Identification of the interleukin-2 receptor (IL-2R) on human leukemic T cells using colloidal gold and scanning electron microscopy

Abstract

Results of studies demonstrating the identification of the interleukin-2 receptor (IL-2R; i.e., anti-Tac) on the membrane ultra-structure of human leukemic T cells with an antibody carrying an electron dense colloidal gold microsphere (e.g., immunogold) that was visualized using a scanning electron microscope (SEM) are reported. Our IL-2R model system employed HTLV-1 retrovirus-infected lymphoblastoid cells of the long-term human leukemic T cell line HUT-102B2. The presence of the IL-2R on these cells was defined using a double antibody procedure that employed as the primary antibody a purified mouse monoclonal anti-Leu-IL-2R antibody (mIgGlk, anti-Tac, CD25), and used as the secondary antibody a goat anti-mouse IgG (gamma-chain specific) antibody that had been covalently bonded to a 40 nm colloidal gold particle.
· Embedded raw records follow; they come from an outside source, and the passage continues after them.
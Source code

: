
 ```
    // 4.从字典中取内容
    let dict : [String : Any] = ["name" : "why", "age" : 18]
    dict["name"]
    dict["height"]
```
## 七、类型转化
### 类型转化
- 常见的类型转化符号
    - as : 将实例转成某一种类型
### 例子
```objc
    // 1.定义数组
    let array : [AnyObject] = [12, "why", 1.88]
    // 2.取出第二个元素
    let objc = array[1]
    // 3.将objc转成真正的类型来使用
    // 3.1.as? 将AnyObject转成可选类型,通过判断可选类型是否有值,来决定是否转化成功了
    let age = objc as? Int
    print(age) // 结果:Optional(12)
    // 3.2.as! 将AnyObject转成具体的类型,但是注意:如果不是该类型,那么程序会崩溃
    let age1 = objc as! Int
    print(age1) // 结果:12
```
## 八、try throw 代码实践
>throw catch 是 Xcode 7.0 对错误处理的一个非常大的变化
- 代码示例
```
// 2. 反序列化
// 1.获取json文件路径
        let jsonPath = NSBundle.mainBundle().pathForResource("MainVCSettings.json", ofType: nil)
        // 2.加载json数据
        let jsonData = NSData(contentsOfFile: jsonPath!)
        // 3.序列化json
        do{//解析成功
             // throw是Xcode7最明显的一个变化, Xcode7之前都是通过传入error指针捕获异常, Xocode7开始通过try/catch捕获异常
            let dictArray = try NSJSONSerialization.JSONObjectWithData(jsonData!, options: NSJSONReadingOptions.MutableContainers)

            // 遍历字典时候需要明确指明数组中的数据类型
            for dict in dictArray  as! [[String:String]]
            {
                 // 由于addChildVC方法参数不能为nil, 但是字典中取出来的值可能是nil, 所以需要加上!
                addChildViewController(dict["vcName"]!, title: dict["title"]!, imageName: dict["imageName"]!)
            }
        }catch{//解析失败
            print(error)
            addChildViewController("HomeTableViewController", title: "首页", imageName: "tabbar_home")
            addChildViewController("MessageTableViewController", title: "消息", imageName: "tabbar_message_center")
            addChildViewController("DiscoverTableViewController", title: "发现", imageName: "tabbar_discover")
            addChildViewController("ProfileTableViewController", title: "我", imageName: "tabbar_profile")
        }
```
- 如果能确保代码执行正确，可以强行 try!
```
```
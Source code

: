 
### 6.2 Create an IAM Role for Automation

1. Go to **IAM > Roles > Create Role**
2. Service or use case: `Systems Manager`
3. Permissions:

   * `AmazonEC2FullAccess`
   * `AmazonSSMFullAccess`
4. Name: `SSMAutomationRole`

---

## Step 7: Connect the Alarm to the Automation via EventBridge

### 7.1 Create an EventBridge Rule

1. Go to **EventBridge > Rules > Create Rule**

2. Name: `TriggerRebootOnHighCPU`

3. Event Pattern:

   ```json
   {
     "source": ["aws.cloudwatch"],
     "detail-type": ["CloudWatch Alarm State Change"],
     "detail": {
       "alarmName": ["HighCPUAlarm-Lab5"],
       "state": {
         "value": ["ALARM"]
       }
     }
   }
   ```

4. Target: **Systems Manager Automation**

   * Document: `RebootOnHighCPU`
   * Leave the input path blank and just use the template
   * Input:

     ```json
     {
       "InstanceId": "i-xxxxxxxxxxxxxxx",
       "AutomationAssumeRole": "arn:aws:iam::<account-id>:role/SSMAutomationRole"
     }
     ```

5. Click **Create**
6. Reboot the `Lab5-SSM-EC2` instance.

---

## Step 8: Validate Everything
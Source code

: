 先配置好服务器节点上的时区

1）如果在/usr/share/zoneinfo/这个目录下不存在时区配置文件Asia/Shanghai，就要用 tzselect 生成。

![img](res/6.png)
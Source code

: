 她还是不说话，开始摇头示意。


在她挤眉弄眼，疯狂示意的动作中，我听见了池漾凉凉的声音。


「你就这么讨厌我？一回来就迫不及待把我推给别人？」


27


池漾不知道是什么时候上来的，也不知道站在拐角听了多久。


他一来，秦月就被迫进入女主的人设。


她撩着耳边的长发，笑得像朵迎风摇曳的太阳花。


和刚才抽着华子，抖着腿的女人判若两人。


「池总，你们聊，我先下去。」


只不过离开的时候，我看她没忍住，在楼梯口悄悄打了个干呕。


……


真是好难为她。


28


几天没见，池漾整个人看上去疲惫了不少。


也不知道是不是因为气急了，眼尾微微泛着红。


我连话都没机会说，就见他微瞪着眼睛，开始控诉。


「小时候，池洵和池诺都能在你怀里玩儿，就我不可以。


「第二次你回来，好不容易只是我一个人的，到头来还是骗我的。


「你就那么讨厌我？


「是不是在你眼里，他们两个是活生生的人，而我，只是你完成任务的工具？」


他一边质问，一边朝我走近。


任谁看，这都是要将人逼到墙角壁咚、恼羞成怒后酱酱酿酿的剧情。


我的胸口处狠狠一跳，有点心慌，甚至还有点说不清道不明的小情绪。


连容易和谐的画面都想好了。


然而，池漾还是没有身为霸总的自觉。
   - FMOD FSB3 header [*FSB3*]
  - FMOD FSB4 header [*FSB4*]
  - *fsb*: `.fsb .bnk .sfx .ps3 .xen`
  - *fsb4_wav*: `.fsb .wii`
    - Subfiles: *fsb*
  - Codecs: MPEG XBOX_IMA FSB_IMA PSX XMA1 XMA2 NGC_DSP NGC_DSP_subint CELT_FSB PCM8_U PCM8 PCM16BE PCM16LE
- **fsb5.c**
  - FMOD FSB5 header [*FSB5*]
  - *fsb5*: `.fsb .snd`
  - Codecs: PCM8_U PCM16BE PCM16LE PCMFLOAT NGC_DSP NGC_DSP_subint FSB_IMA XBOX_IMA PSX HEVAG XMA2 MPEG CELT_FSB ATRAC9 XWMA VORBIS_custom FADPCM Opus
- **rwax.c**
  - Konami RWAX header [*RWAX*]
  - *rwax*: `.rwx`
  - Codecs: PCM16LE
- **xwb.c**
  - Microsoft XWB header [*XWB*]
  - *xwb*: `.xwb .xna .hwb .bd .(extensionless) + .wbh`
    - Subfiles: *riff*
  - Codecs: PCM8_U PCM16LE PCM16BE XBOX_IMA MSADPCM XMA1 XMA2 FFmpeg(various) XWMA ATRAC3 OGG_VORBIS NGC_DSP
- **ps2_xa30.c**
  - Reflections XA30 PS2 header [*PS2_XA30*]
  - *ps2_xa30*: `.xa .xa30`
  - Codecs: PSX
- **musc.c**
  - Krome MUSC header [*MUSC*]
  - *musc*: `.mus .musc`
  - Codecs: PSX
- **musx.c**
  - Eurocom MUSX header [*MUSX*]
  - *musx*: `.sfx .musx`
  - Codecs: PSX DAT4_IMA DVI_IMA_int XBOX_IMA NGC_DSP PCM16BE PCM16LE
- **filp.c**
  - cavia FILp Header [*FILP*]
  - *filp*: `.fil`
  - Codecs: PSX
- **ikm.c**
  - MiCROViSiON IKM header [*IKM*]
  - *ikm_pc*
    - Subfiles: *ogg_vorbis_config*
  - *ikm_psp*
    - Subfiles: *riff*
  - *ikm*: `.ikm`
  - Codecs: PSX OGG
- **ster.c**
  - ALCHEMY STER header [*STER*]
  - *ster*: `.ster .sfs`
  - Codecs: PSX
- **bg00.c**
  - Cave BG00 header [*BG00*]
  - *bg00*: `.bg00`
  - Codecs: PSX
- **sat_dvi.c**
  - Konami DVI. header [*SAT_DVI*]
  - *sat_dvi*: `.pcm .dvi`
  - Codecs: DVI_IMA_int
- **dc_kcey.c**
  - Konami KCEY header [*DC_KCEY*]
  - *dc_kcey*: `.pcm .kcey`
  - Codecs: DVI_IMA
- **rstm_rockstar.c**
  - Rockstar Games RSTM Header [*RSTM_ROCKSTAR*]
More than 95% of the HUT-102B2 were IL-2R+, and there was a uniform distribution of the IL-2R over the surface of the cells. Corresponding controls were employed in all examinations and included IL-2R- Jurkat human leukemic T cells and isotype identical immunoglobulins. The primary and secondary antibody reagents contained whole human serum and bovine serum albumin, and there was no evidence of the non-specific binding of these antibodies. These studies are the first to demonstrate the presence of a lymphokine receptor on the surface architecture of a cell. We anticipate no difficulty in applying the immunogold/SEM technology to define both normal and malignant cell membrane receptors for other cytokines.